Los exfoliantes son tus mejores aliados para conseguir una piel suave, tersa y luminosa en un solo paso. Te decimos cómo y cuáles


La exfoliación estimula la regeneración celular y la microcirculación sanguínea de la superficie. Con ella, la piel retoma su suavidad y flexibilidad y se vuelve más receptiva para absorber las cremas y que sus principios activos penetren con mayor eficacia. Pero no solo eso, con unos buenos exfoliantes corporales también es posible rejuvenecer la piel y mantener a raya el fotoenvejecimiento.

¿Por qué lo necesito?
La exfoliación es el proceso por el cual las células muertas, que se encuentran en la capa más superficial de la piel, se eliminan. Este proceso lo desarrolla nuestro organismo de manera natural y dura 28 días.
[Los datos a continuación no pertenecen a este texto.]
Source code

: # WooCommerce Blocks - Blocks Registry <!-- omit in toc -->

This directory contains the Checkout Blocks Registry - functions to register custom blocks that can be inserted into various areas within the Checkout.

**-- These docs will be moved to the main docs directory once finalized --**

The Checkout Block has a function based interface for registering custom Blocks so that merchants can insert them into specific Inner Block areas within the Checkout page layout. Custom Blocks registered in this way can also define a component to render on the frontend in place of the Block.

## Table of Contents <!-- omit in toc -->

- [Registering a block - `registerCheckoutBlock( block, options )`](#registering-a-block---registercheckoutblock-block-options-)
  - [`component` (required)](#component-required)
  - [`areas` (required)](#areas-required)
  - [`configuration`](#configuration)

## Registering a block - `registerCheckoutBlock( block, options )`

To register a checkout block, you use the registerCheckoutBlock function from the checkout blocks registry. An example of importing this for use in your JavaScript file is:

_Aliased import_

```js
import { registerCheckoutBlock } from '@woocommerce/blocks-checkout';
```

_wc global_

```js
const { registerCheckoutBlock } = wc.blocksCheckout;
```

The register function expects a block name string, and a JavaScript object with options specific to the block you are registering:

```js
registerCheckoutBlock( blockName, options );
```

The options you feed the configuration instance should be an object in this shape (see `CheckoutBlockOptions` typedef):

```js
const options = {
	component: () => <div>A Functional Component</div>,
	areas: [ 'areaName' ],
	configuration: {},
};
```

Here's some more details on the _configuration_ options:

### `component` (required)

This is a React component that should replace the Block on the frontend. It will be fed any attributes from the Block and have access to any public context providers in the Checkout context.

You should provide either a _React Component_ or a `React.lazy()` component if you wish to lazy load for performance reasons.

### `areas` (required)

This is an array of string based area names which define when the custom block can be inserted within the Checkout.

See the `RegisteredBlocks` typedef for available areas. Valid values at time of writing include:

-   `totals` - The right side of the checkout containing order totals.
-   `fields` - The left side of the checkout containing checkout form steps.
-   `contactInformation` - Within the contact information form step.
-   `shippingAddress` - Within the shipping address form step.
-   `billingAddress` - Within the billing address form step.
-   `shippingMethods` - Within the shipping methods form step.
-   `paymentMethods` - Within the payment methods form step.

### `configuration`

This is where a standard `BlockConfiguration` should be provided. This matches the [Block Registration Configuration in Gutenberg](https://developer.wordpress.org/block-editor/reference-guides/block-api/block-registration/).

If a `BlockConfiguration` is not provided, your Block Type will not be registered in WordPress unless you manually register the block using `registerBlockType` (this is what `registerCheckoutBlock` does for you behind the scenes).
Sin embargo, algunos factores como el paso del tiempo, los malos hábitos de vida, entre ellos el consumo habitual de alcohol, el tabaco, una alimentación inadecuada, o la contaminación ambiental, alargan ese tiempo, generando una mayor acumulación de células muertas en la piel.

Esta ralentización del proceso se inicia alrededor de los 25 años, edad en la que se debe comenzar a utilizar exfoliantes corporales de manera habitual, para poder mantener un ritmo de renovación celular óptimo.

¿Qué ingredientes deben  contener los exfoliantes?

Funcionan bien los exfoliantes con base de sales minerales. Además, si contienen aceites suaves como el de almendras dulces, el de rosa mosqueta o el de semilla de uva, mejor. ¿Un plus? Busca uno que también incluya vitamina E, es un antioxidante natural que ayuda a regenerar la piel en profundidad.

¿Cómo aplicar el exfoliante corporal?
La mejor forma de aplicarlo es en la ducha. Puedes ayudarte de tus manos o de una manopla, pero hazlo siempre con movimientos suaves. En glúteos, vientre y caderas aplica el exfoliante en sentido circular, y en las piernas, empieza por los tobillos y luego ve ascendiendo en dirección al corazón, igual que en los brazos, hasta llegar a los hombros.

¿Cuántas veces por semana?
Depende del tipo de piel y del producto utilizado, pero por lo general puedes exfoliarte dos o tres veces por semana. ¿Las más beneficiadas de este ritual? Las pieles secas, ya que cuando se aplica la crema hidratante en una piel exfoliada, la hidratación es más efectiva. Y recuerda, en zonas como rodillas y codos es importante insistir más cuando se realiza la exfoliación, pues son zonas que tienden a deshidratarse con más facilidad.

¿Antes o después de la depilación?
Sin lugar a dudas, la exfoliación siempre debe realizarse antes de depilarse. El objetivo es eliminar células muertas y acabar con los pelitos enquistados. Tras el proceso de exfoliación la piel queda más sensible, por lo que se recomienda hacerlo un día antes, si es posible.

No te olvides de las manos.
Manchas, arrugas, venas marcadas… Las manos pueden delatar tu edad. Para evitarlo, al menos dos veces por semana dedica 10 minutos a exfoliarlas. Después aclara y aplica unas gotitas de aceite de oliva.